GREFFIERE : Madame Malika RABHI
COMPOSITION DE LA COUR LORS DU DELIBERE :
Mme Odile GREVIN en a rendu compte à la cour composée de :
Mme Odile GREVIN, présidente de chambre,
Mme Florence MATHIEU, présidente de chambre,
Mme Valérie DUBAELE, conseillère,
qui en ont délibéré conformément à la loi.
PRONONCE :
Le 10 décembre 2024 les conseils des parties ont été avisés que le délibéré était prorogé au 23 janvier 2025.
Le 23 janvier 2025 par mise à disposition de l’arrêt au greffe de la cour, les parties en ayant été préalablement avisées dans les conditions prévues au 2ème alinéa de l’article 450 du code de procédure civile ; Mme Odile GREVIN, présidente a signé la minute avec Madame Malika RABHI, greffière.
*
* *
DECISION
Suivant offre préalable en date du 17 août 2019, la SA Santander Consumer Banque a consenti à M. [J] [M] un crédit affecté à l’acquisition d’un véhicule Citroën DS 5 d’un montant de 13832 euros remboursable en 60 mensualités de 265,78 euros au taux d’intérêts nominal de 5,74%.
Se prévalant d’échéances impayées, la SA Santander Consumer Banque, par lettre recommandée en date du 12 janvier 2022 avec accusé de réception retourné pour destinataire inconnu à l’adresse, a mis en demeure M. [M] de lui régler la somme de 2745,37 euros et par lettre recommandée en date du 10 mars 2022 retournée pour la même raison, a prononcé la déchéance du terme et mis en demeure M. [M] de lui régler la somme de 11384,11 euros.
Par exploit d’huissier en date du 30 novembre 2022, la SA Santander Consumer Finance venant aux droits de la SA Santander Consumer Banque a fait assigner M. [M] devant le juge des contentieux de la protection du tribunal judiciaire de Senlis aux fins de le voir condamner à lui payer la somme en principal de 11462,84 euros avec intérêts au taux de 5,74% à compter du 5 avril 2022 et la somme de 1000 euros en application de l’article 700 du code de procédure civile.
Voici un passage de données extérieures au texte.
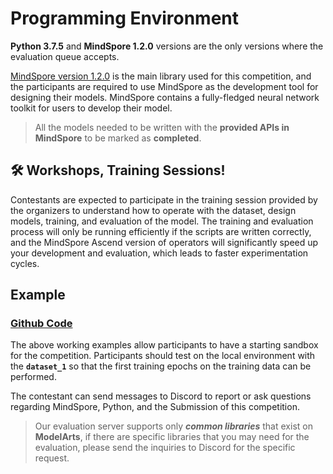 # Programming Environment

**Python 3.7.5** and **MindSpore 1.2.0** versions are the only versions where the evaluation queue accepts.

[MindSpore version 1.2.0](https://mindspore.cn/doc/api_python/zh-CN/r1.2/index.html) is the main library used for this competition, and the participants are required to use MindSpore as the development tool for designing their models. MindSpore contains a fully-fledged neural network toolkit for users to develop their model.

> All the models needed to be written with the **provided APIs in MindSpore** to be marked as **completed**.

## 🛠 Workshops, Training Sessions!

Contestants are expected to participate in the training session provided by the organizers to understand how to operate with the dataset, design models, training, and evaluation of the model. The training and evaluation process will only be running efficiently if the scripts are written correctly, and the MindSpore Ascend version of operators will significantly speed up your development and evaluation, which leads to faster experimentation cycles.

## Example

### [Github Code](https://github.com/MindSporeChallenge21)

The above working examples allow participants to have a starting sandbox for the competition. Participants should test on the local environment with the **`dataset_1`** so that the first training epochs on the training data can be performed.

The contestant can send messages to Discord to report or ask questions regarding MindSpore, Python, and the Submission of this competition.

> Our evaluation server supports only _**common libraries**_ that exist on **ModelArts**, if there are specific libraries that you may need for the evaluation, please send the inquiries to Discord for the specific request.

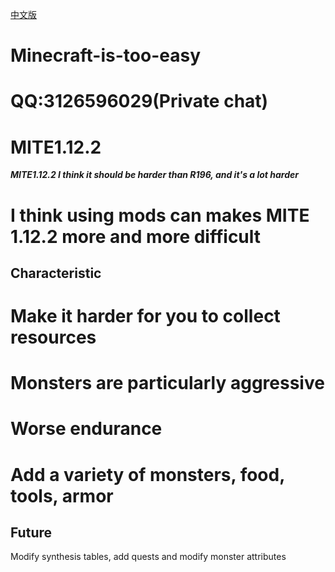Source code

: [中文版](https://github.com/l3126596029/Minecraft-is-too-easy/blob/master/README_chinese.md)
# Minecraft-is-too-easy
# QQ:3126596029(Private chat)
# MITE1.12.2
**_MITE1.12.2 I think it should be harder than R196, and it's a lot harder_**
# I think using mods can makes MITE 1.12.2 more and more difficult
## Characteristic
# Make it harder for you to collect resources
# Monsters are particularly aggressive
# Worse endurance
# Add a variety of monsters, food, tools, armor
## Future
Modify synthesis tables, add quests and modify monster attributes
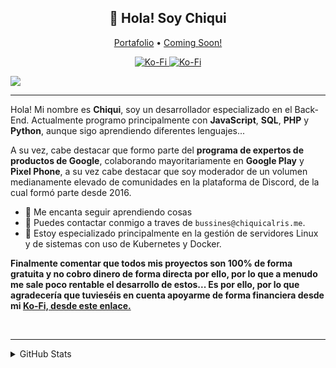
<h2 align="center">👋 Hola! Soy Chiqui</h2>
<p align="center">
  <a href="http://chiquicalris.me">Portafolio</a> •
  <a href="http://chiquicalris.me">Coming Soon!</a>
</p>

<p align="center">
<a href="https://ko-fi.com/chiquidev">
   <img src="https://komarev.com/ghpvc/?username=chiquidev&color=596AEA" alt="Ko-Fi" />
</a>
<a href="https://ko-fi.com/chiquidev">
   <img src="https://img.shields.io/badge/-Support%20me%20on%20ko--fi!-596AEA" alt="Ko-Fi" />
</a>
</p>


![](https://hit.yhype.me/github/profile?user_id=38810865)

---
Hola! Mi nombre es **Chiqui**, soy un desarrollador especializado en el Back-End.  Actualmente programo principalmente con **JavaScript**, **SQL**, **PHP** y **Python**, aunque sigo aprendiendo diferentes lenguajes...

A su vez, cabe destacar que formo parte del **programa de expertos de productos de Google**, colaborando mayoritariamente en **Google Play** y **Pixel Phone**, a su vez cabe destacar que soy moderador de un volumen medianamente elevado de comunidades en la plataforma de Discord, de la cual formó parte desde 2016.

- 🌴 Me encanta seguir aprendiendo cosas
- 🌿 Puedes contactar conmigo a traves de `bussines@chiquicalris.me`.
- 🔌 Estoy especializado principalmente en la gestión de servidores Linux y de sistemas con uso de Kubernetes y Docker.

**Finalmente comentar que todos mis proyectos son 100% de forma gratuita y no cobro dinero de forma directa por ello, por lo que a menudo me sale poco rentable el desarrollo de estos... Es por ello, por lo que agradecería que tuvieséis en cuenta apoyarme de forma financiera desde mi [Ko-Fi, desde este enlace.](https://ko-fi.com/chiquidev)**

<br>

---
<details>
<summary>GitHub Stats</summary>
<br>
 
![Metrics](https://metrics.lecoq.io/chiquidev?template=classic&base.repositories=0&base.metadata=0&languages=1&languages.colors=github&languages.threshold=0%25&config.timezone=Europe%2FMadrid&config.animated=true)
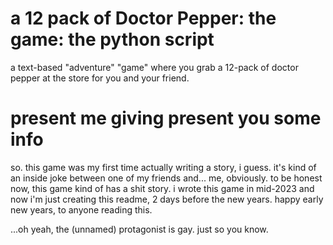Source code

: # a 12 pack of Doctor Pepper: the game: the python script
a text-based "adventure" "game" where you grab a 12-pack of doctor pepper at the store for you and your friend.
# present me giving present you some info
so. this game was my first time actually writing a story, i guess. it's kind of an inside joke between one of my friends and... me, obviously.
to be honest now, this game kind of has a shit story. i wrote this game in mid-2023 and now i'm just creating this readme, 2 days before the new years. happy early new years, to anyone reading this.





...oh yeah, the (unnamed) protagonist is gay. just so you know.
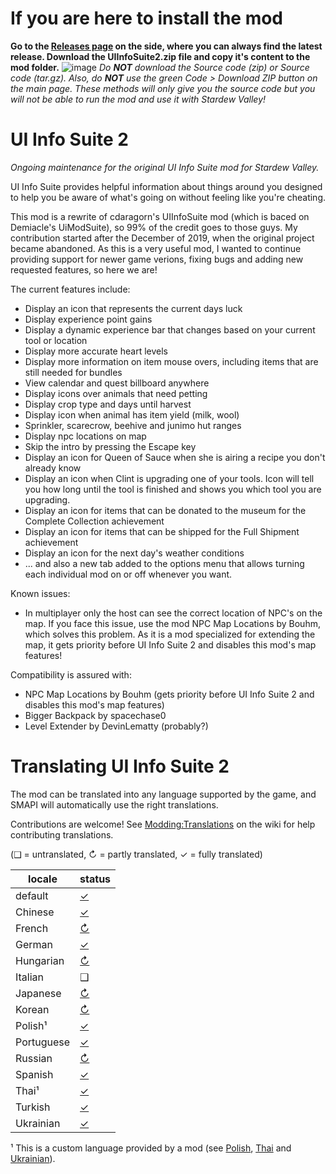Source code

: # If you are here to install the mod
**Go to the [Releases page](https://github.com/Annosz/UIInfoSuite2/releases) on the side, where you can always find the latest release. Download the UIInfoSuite2.zip file and copy it's content to the mod folder.**
![image](https://user-images.githubusercontent.com/10620868/145580465-5dc6cd97-e4da-4830-a639-8f3fb94a1001.png)
_Do **NOT** download the Source code (zip) or Source code (tar.gz). Also, do **NOT**  use the green Code > Download ZIP button on the main page. These methods will only give you the source code but you will not be able to run the mod and use it with Stardew Valley!_

# UI Info Suite 2
_Ongoing maintenance for the original UI Info Suite mod for Stardew Valley._


UI Info Suite provides helpful information about things around you designed to help you be aware of what's going on without feeling like you're cheating.

This mod is a rewrite of cdaragorn's UIInfoSuite mod (which is baced on Demiacle's UiModSuite), so 99% of the credit goes to those guys. My contribution started after the December of 2019, when the original project became abandoned. As this is a very useful mod, I wanted to continue providing support for newer game verions, fixing bugs and adding new requested features, so here we are!

The current features include:
- Display an icon that represents the current days luck
- Display experience point gains
- Display a dynamic experience bar that changes based on your current tool or location
- Display more accurate heart levels
- Display more information on item mouse overs, including items that are still needed for bundles
- View calendar and quest billboard anywhere
- Display icons over animals that need petting
- Display crop type and days until harvest
- Display icon when animal has item yield (milk, wool)
- Sprinkler, scarecrow, beehive and junimo hut ranges
- Display npc locations on map
- Skip the intro by pressing the Escape key
- Display an icon for Queen of Sauce when she is airing a recipe you don't already know
- Display an icon when Clint is upgrading one of your tools. Icon will tell you how long until the tool is finished and shows you which tool you are upgrading.
- Display an icon for items that can be donated to the museum for the Complete Collection achievement
- Display an icon for items that can be shipped for the Full Shipment achievement
- Display an icon for the next day's weather conditions
- ... and also a new tab added to the options menu that allows turning each individual mod on or off whenever you want.

Known issues:
- In multiplayer only the host can see the correct location of NPC's on the map. If you face this issue, use the mod NPC Map Locations by Bouhm, which solves this problem. As it is a mod specialized for extending the map, it gets priority before UI Info Suite 2 and disables this mod's map features!

Compatibility is assured with:
- NPC Map Locations by Bouhm (gets priority before UI Info Suite 2 and disables this mod's map features)
- Bigger Backpack by spacechase0
- Level Extender by DevinLematty (probably?)

# Translating UI Info Suite 2
The mod can be translated into any language supported by the game, and SMAPI will automatically
use the right translations.

Contributions are welcome! See [Modding:Translations](https://stardewvalleywiki.com/Modding:Translations)
on the wiki for help contributing translations.

(❑ = untranslated, ↻ = partly translated, ✓ = fully translated)

locale     | status
---------- | :----------------
default    | [✓](UIInfoSuite2/i18n/default.json)
Chinese    | [✓](UIInfoSuite2/i18n/zh.json)
French     | [↻](UIInfoSuite2/i18n/fr.json)
German     | [✓](UIInfoSuite2/i18n/de.json)
Hungarian  | [↻](UIInfoSuite2/i18n/hu.json)
Italian    | ❑
Japanese   | [↻](UIInfoSuite2/i18n/ja.json)
Korean     | [↻](UIInfoSuite2/i18n/ko.json)
Polish¹    | [✓](UIInfoSuite2/i18n/pl.json)
Portuguese | [✓](UIInfoSuite2/i18n/pt.json)
Russian    | [↻](UIInfoSuite2/i18n/ru.json)
Spanish    | [✓](UIInfoSuite2/i18n/es.json)
Thai¹      | [✓](UIInfoSuite2/i18n/th.json)
Turkish    | [✓](UIInfoSuite2/i18n/tr.json)
Ukrainian   | [✓](UIInfoSuite2/i18n/uk.json)

¹ This is a custom language provided by a mod (see [Polish](https://www.nexusmods.com/stardewvalley/mods/3616), [Thai](https://www.nexusmods.com/stardewvalley/mods/7052) and [Ukrainian](https://www.nexusmods.com/stardewvalley/mods/8427)).
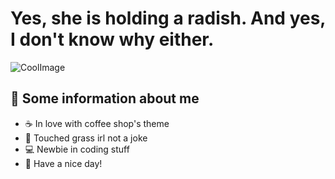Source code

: # Yes, she is holding a radish. And yes, I don't know why either.
![CoolImage](https://psv4.userapi.com/c537232/u554738315/docs/d41/31bfa76c2ecf/hiwhywouldyoudowlandthisiguess.png?extra=OkpX2XewL2Q0jF-5WvvIAWYLdnAAtaO8L-rnqbHbPnug5DBnfxeTgKTNfAEn1xOUROnB7C6kFwTiifRhdFSbhIdtdtBCTUb6M6wniB1CMOTrYqlPyfPPEY0JTAFzdbXFWd8Zzt5uvl0WcF_2shkql7x29g)
## 📌 Some information about me
- ☕ In love with coffee shop's theme
- 🌿 Touched grass irl not a joke
- 💻 Newbie in coding stuff
- 🍜 Have a nice day!
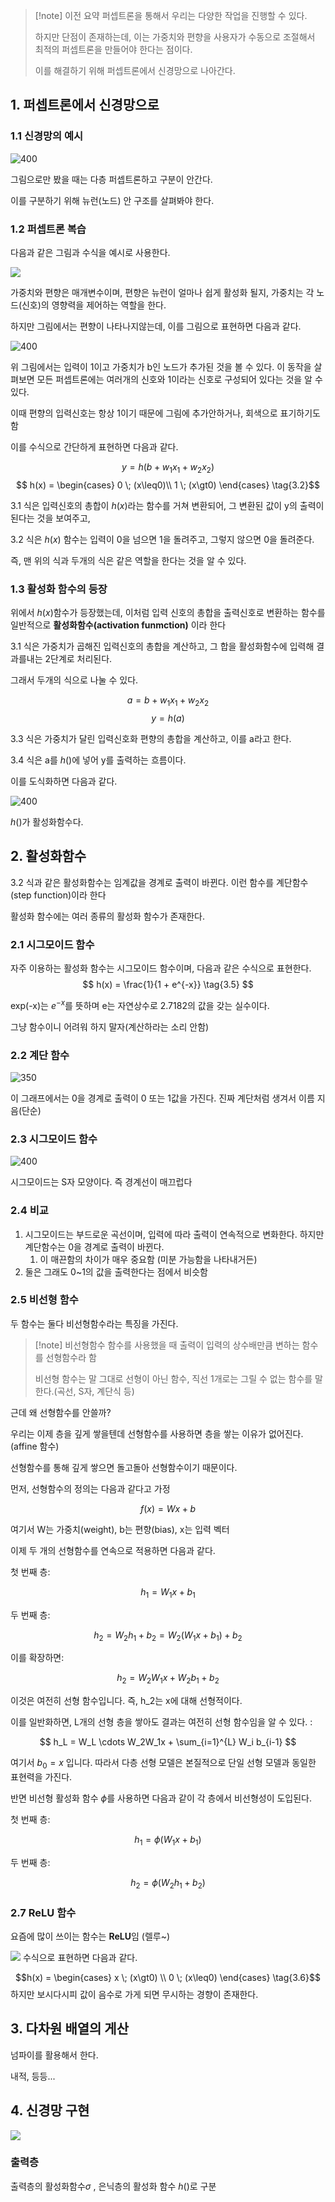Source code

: > [!note] 이전 요약
> 퍼셉트론을 통해서 우리는 다양한 작업을 진행할 수 있다. 
>
>하지만 단점이 존재하는데, 이는 가중치와 편향을 사용자가 수동으로 조절해서 최적의 퍼셉트론을 만들어야 한다는 점이다.
>
>이를 해결하기 위해 퍼셉트론에서 신경망으로 나아간다.
## 1. 퍼셉트론에서 신경망으로
### 1.1 신경망의 예시

![400](https://i.imgur.com/90UVYIM.png)

그림으로만 봤을 때는 다층 퍼셉트론하고 구분이 안간다.

이를 구분하기 위해 뉴런(노드) 안 구조를 살펴봐야 한다.

### 1.2 퍼셉트론 복습
다음과 같은 그림과 수식을 예시로 사용한다.

![](https://i.imgur.com/AH1iLbB.png)

가중치와 편향은 매개변수이며, 편향은 뉴런이 얼마나 쉽게 활성화 될지, 가중치는 각 노드(신호)의 영향력을 제어하는 역할을 한다.

하지만 그림에서는 편향이 나타나지않는데, 이를 그림으로 표현하면 다음과 같다.


![400](https://i.imgur.com/v8ypcQJ.png)

위 그림에서는 입력이 1이고 가중치가 b인 노드가  추가된 것을 볼 수 있다. 이 동작을 살펴보면 모든 퍼셉트론에는 여러개의 신호와 1이라는 신호로 구성되어 있다는 것을 알 수 있다.

이때 편향의 입력신호는 항상 1이기 때문에 그림에 추가안하거나, 회색으로 표기하기도 함

이를 수식으로 간단하게 표현하면 다음과 같다.

$$y = h(b+w_1x_1+w_2x_2) \tag{3.1}$$ 
$$
h(x) = 
\begin{cases}
0 \; (x\leq0)\\
1 \; (x\gt0) 
\end{cases} \tag{3.2}$$

3.1 식은 입력신호의 총합이 $h(x)$라는 함수를 거쳐 변환되어, 그 변환된 값이 y의 출력이 된다는 것을 보여주고,

3.2 식은 $h(x)$ 함수는 입력이 0을 넘으면 1을 돌려주고, 그렇지 않으면 0을 돌려준다.

즉, 맨 위의 식과 두개의 식은 같은 역할을 한다는 것을 알 수 있다.

### 1.3 활성화 함수의 등장
위에서 $h(x)$함수가 등장했는데, 이처럼 입력 신호의 총합을 출력신호로 변환하는 함수를 일반적으로 **활성화함수(activation funmction)** 이라 한다

3.1 식은 가중치가 곱해진 입력신호의 총합을 계산하고, 그 합을 활성화함수에 입력해 결과를내는 2단계로 처리된다.

그래서 두개의 식으로 나눌 수 있다.

$$a = b+w_1x_1+w_2x_2 \tag{3.3}$$
$$y = h(a)  \tag{3.4}$$

3.3 식은 가중치가 달린 입력신호화 편향의 총합을 계산하고, 이를 a라고 한다.

3.4 식은 a를 $h()$에 넣어 y를 출력하는 흐름이다.

이를 도식화하면 다음과 같다.

![400](https://i.imgur.com/YlrZXPO.png)

$h()$가 활성화함수다.

## 2. 활성화함수
3.2 식과 같은 활성화함수는 임계값을 경계로 출력이 바뀐다. 이런 함수를 계단함수(step function)이라 한다

활성화 함수에는 여러 종류의 활성화 함수가 존재한다.

### 2.1 시그모이드 함수
자주 이용하는 활성화 함수는 시그모이드 함수이며, 다음과 같은 수식으로 표현한다.
$$
h(x) = \frac{1}{1 + e^{-x}} \tag{3.5}
$$

exp(-x)는 $e^{-x}$를 뜻하며 e는 자연상수로 2.7182의 값을 갖는 실수이다.

그냥 함수이니 어려워 하지 말자(계산하라는 소리 안함)

### 2.2 계단 함수

![350](https://i.imgur.com/juFVyys.png)

이 그래프에서는 0을 경계로 출력이 0 또는 1값을 가진다. 진짜 계단처럼 생겨서 이름 지음(단순)

### 2.3 시그모이드 함수

![400](https://i.imgur.com/F0hZ93i.png)

시그모이드는 S자 모양이다. 즉 경계선이 매끄럽다

### 2.4 비교
1. 시그모이드는 부드로운 곡선이며, 입력에 따라 출력이 연속적으로 변화한다. 하지만 계단함수는 0을 경계로 출력이 바뀐다.
	1. 이 매끈함의 차이가 매우 중요함 (미분 가능함을 나타내거든)
2. 둘은 그래도 0~1의 값을 출력한다는 점에서 비슷함

### 2.5 비선형 함수
두 함수는 둘다 비선형함수라는 특징을 가진다.

>[!note] 비선형함수
>함수를 사용했을 때 출력이 입력의 상수배만큼 변하는 함수를 선형함수라 함
>
>비선형 함수는 말 그대로 선형이 아닌 함수, 직선 1개로는 그릴 수 없는 함수를 말한다.(곡선, S자, 계단식 등)

근데 왜 선형함수를 안쓸까? 

우리는 이제 층을 깊게 쌓을텐데 선형함수를 사용하면 층을 쌓는 이유가 없어진다.(affine 함수) 

선형함수를 통해 깊게 쌓으면 돌고돌아 선형함수이기 때문이다. 

먼저, 선형함수의 정의는 다음과 같다고 가정

$$
f(x) = Wx + b
$$

여기서 W는 가중치(weight), b는 편향(bias), x는 입력 벡터

이제 두 개의 선형함수를 연속으로 적용하면 다음과 같다.

첫 번째 층:

$$
h_1 = W_1x + b_1
$$

두 번째 층:

$$
h_2 = W_2h_1 + b_2 = W_2(W_1x + b_1) + b_2
$$

이를 확장하면:

$$
h_2 = W_2W_1x + W_2b_1 + b_2
$$

이것은 여전히 선형 함수입니다. 즉, h_2는 x에 대해 선형적이다.

이를 일반화하면, L개의 선형 층을 쌓아도 결과는 여전히 선형 함수임을 알 수 있다. :

$$
h_L = W_L \cdots W_2W_1x + \sum_{i=1}^{L} W_i b_{i-1}
$$

여기서 $b_0 = x$ 입니다. 따라서 다층 선형 모델은 본질적으로 단일 선형 모델과 동일한 표현력을 가진다.

반면 비선형 활성화 함수  $\phi$를 사용하면 다음과 같이 각 층에서 비선형성이 도입된다.

첫 번째 층:

$$
h_1 = \phi(W_1x + b_1)
$$

두 번째 층:

$$
h_2 = \phi(W_2h_1 + b_2)
$$


### 2.7 ReLU 함수
요즘에 많이 쓰이는 함수는 **ReLU**임 (렐루~)


![](https://i.imgur.com/ObZaEwV.png)
수식으로 표현하면 다음과 같다.

$$h(x) = \begin{cases} x \; (x\gt0) \\ 0 \; (x\leq0) \end{cases} \tag{3.6}$$
하지만 보시다시피 값이 음수로 가게 되면 무시하는 경향이 존재한다.
## 3. 다차원 배열의 게산
넘파이를 활용해서 한다.

내적, 등등...

## 4. 신경망 구현

![](https://i.imgur.com/5B906CD.png)


### 출력층
출력층의 활성화함수$\sigma$ , 은닉층의 활성화 함수 $h()$로 구분
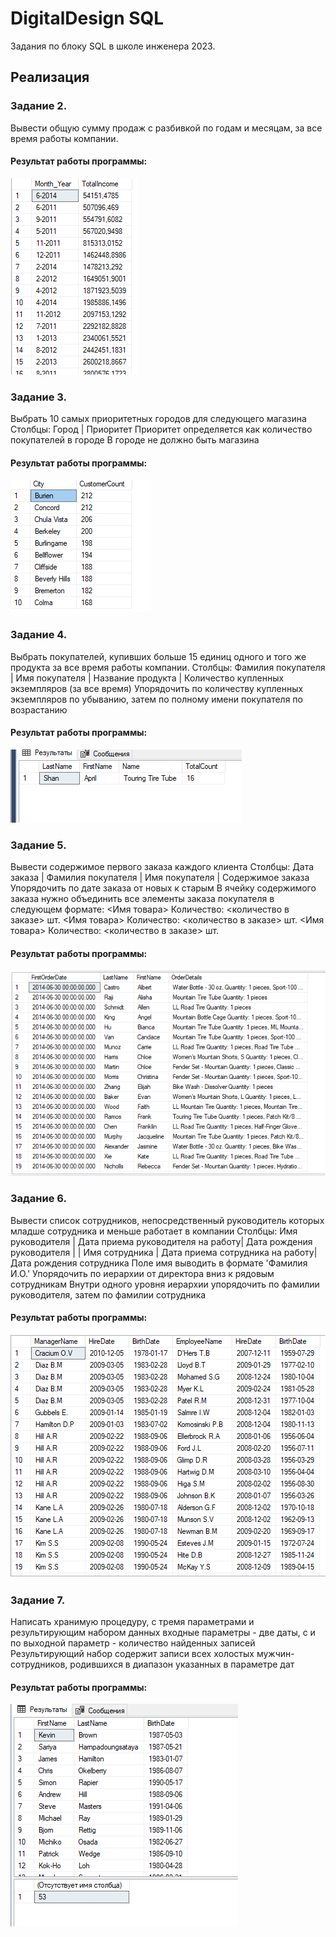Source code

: # DigitalDesign SQL
Задания по блоку SQL в школе инженера 2023.

## Реализация

### Задание 2.
Вывести общую сумму продаж с разбивкой по годам и месяцам, за все время работы компании.

#### Результат работы программы:
![Результат](https://github.com/Skyliice/DigitalDesignSQL/blob/main/Images/Task2.PNG)

### Задание 3.
Выбрать 10 самых приоритетных городов для следующего магазина
Столбцы: Город | Приоритет
Приоритет определяется как количество покупателей в городе
В городе не должно быть магазина

#### Результат работы программы:
![Результат](https://github.com/Skyliice/DigitalDesignSQL/blob/main/Images/Task3.PNG)

### Задание 4.
Выбрать покупателей, купивших больше 15 единиц одного и того же продукта за все время работы компании.
Столбцы: Фамилия покупателя | Имя покупателя | Название продукта | Количество купленных экземпляров (за все время) 
Упорядочить по количеству купленных экземпляров по убыванию, затем по полному имени покупателя по возрастанию

#### Результат работы программы:
![Результат](https://github.com/Skyliice/DigitalDesignSQL/blob/main/Images/Task4.PNG)

### Задание 5.
Вывести содержимое первого заказа каждого клиента
Столбцы: Дата заказа | Фамилия покупателя | Имя покупателя | Содержимое заказа
Упорядочить по дате заказа от новых к старым
В ячейку содержимого заказа нужно объединить все элементы заказа покупателя в следующем формате:
<Имя товара> Количество: <количество в заказе> шт.
<Имя товара> Количество: <количество в заказе> шт.
<Имя товара> Количество: <количество в заказе> шт.

#### Результат работы программы:
![Результат](https://github.com/Skyliice/DigitalDesignSQL/blob/main/Images/Task5.PNG)

### Задание 6.
Вывести список сотрудников, непосредственный руководитель которых младше сотрудника и меньше работает в компании
Столбцы: Имя руководителя | Дата приема руководителя на работу| Дата рождения руководителя |
	| Имя сотрудника | Дата приема сотрудника на работу| Дата рождения сотрудника
Поле имя выводить в формате 'Фамилия И.О.'
Упорядочить по иерархии от директора вниз к рядовым сотрудникам
Внутри одного уровня иерархии упорядочить по фамилии руководителя, затем по фамилии сотрудника

#### Результат работы программы:
![Результат](https://github.com/Skyliice/DigitalDesignSQL/blob/main/Images/Task6.PNG)

### Задание 7.
Написать хранимую процедуру, с тремя параметрами и результирующим набором данных 
входные параметры - две даты, с и по 
выходной параметр - количество найденных записей 
Результирующий набор содержит записи всех холостых мужчин-сотрудников, родившихся в диапазон указанных в параметре дат

#### Результат работы программы:
![Результат](https://github.com/Skyliice/DigitalDesignSQL/blob/main/Images/Task7.PNG)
Par jugement du juge des contentieux de la protection du tribunal judiciaire de Senlis en date du 3 mars 2023, la SA Santander Consumer Finance a été déboutée de ses demandes faute de justifier de la signature du contrat et faute de justifier de sa qualité à agir et a été condamnée aux entiers dépens.
Par déclaration reçue au greffe de la cour le 19 juillet 2023, la SA Santander Consumer Finance a interjeté appel de la décision en toute ses dispositions.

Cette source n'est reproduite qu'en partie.